Recorded data:
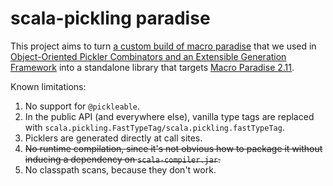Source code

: scala-pickling paradise
=======================

This project aims to turn [a custom build of macro paradise](https://github.com/heathermiller/scala-pickling) that we used in
[Object-Oriented Pickler Combinators and an Extensible Generation Framework](http://lampwww.epfl.ch/~hmiller/files/pickling.pdf)
into a standalone library that targets [Macro Paradise 2.11](http://docs.scala-lang.org/overviews/macros/paradise.html#macro_paradise_for_211x).

Known limitations:
  1. No support for `@pickleable`.
  2. In the public API (and everywhere else), vanilla type tags are replaced with `scala.pickling.FastTypeTag/scala.pickling.fastTypeTag`.
  3. Picklers are generated directly at call sites.
  4. ~~No runtime compilation, since it's not obvious how to package it without inducing a dependency on `scala-compiler.jar`.~~
  5. No classpath scans, because they don't work.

Your goal –
Repeat all of the entries above exactly. Keep pictures out of it.

Completed exercise –
Source code

: scala-pickling paradise
=======================

This project aims to turn [a custom build of macro paradise](https://github.com/heathermiller/scala-pickling) that we used in
[Object-Oriented Pickler Combinators and an Extensible Generation Framework](http://lampwww.epfl.ch/~hmiller/files/pickling.pdf)
into a standalone library that targets [Macro Paradise 2.11](http://docs.scala-lang.org/overviews/macros/paradise.html#macro_paradise_for_211x).

Known limitations:
  1. No support for `@pickleable`.
  2. In the public API (and everywhere else), vanilla type tags are replaced with `scala.pickling.FastTypeTag/scala.pickling.fastTypeTag`.
  3. Picklers are generated directly at call sites.
  4. ~~No runtime compilation, since it's not obvious how to package it without inducing a dependency on `scala-compiler.jar`.~~
  5. No classpath scans, because they don't work.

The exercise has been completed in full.